Sur ce dernier point, des visites récentes, telle celle du président du Mali
voilà quelques jours, nous ont montré que c'est sur ce dernier point que les
pays connaissant le plus de difficultés par rapport à la spéculation financière
internationale nous demandent d'oeuvrer en priorité.
Le Gouvernement compte agir sur la base des orientations que je viens de
définir, tant au sein de l'Union européenne - nous avons de grandes
négociations à mener et il nous faut être plus forts que nous ne le sommes
aujourd'hui - que dans les négociations internationales. Nous devons, en effet,
arriver dans les enceintes financières internationales avec des positions
européennes dures pour atteindre les objectifs que nous partageons avec vous :
maîtriser certes les comportements spéculatifs sur les marchés financiers, mais
en nous dotant de moyens plus efficaces que ceux que pourrait procurer la taxe
que vous proposez d'instaurer.
Sans vouloir heurter ses défenseurs, j'ai mis en garde contre le risque de se
faire plaisir en votant une taxe Tobin sans toutefois obtenir aucun résultat
par rapport à la spéculation financière.

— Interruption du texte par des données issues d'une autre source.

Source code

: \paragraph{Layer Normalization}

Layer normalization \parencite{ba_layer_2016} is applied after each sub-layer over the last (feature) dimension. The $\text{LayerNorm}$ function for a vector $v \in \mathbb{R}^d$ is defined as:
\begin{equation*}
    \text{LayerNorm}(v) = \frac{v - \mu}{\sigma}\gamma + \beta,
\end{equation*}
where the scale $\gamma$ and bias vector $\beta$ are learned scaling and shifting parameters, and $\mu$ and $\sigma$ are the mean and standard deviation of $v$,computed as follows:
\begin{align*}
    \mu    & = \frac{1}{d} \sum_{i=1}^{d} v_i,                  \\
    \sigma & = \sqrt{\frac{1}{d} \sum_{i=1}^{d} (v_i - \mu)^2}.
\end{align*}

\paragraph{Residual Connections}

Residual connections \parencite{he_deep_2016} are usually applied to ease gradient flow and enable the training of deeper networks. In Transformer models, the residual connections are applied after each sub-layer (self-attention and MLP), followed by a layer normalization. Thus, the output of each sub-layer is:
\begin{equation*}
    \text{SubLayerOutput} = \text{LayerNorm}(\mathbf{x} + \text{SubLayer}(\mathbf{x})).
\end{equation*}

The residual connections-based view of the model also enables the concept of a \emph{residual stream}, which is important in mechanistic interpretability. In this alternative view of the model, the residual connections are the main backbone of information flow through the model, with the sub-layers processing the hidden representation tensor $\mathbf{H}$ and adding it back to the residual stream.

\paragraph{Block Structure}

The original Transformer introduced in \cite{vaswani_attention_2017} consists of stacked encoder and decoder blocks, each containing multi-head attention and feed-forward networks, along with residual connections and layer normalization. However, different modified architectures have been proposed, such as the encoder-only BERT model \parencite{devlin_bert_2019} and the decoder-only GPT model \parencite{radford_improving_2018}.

Les discussions que nous avons
récemment menées à l'occasion de la présidence française avec les représentants
des pays en voie de développement ont montré que nous sommes sur la même
longueur d'ondes face à ce sujet. Nos propositions sont certes plus complexes,
plus difficiles à expliquer, et donc moins lisibles. Mais je reste intimement
convaincue que, dans la négociation qui s'ouvre au sein des instances
internationales, tant pour nous-mêmes, sur le territoire européen, que pour les
pays en voie de développement, c'est cette voie du réalisme et de l'efficacité
que nous devons choisir.
Je comprends votre position, madame Bidard-Reydet, parce que je sais que
nombre de petites et moyennes entreprises de ce pays se disent victimes de
cette spéculation à laquelle elles n'ont pas les moyens de résister. Il s'agit
donc d'un vrai dossier, qu'il faut considérer avec réalisme et construire. Si
j'avais accepté l'instauration de la taxation que vous souhaitez, j'aurais eu
l'impression de classer le dossier sans résultat, ce que je ne peux pas
faire.
J'émets donc un avis défavorable sur l'amendement n° 430 rectifié. Mais je
vous remercie de la qualité de votre intervention, madame Bidard-Reydet.
M. le président.
Je vais mettre aux voix l'amendement n° 430 rectifié.
M. Paul Loridant.
Je demande la parole pour explication de vote.
M. le président.
La parole est à M. Loridant.
M. Paul Loridant.
Voilà beaucoup d'honneur fait à cet amendement n° 430 rectifié, dont l'objet
n'est, je le rappelle, que d'ajouter dans le projet de loi un titre ainsi
intitulé : « Régulation des transactions financières » !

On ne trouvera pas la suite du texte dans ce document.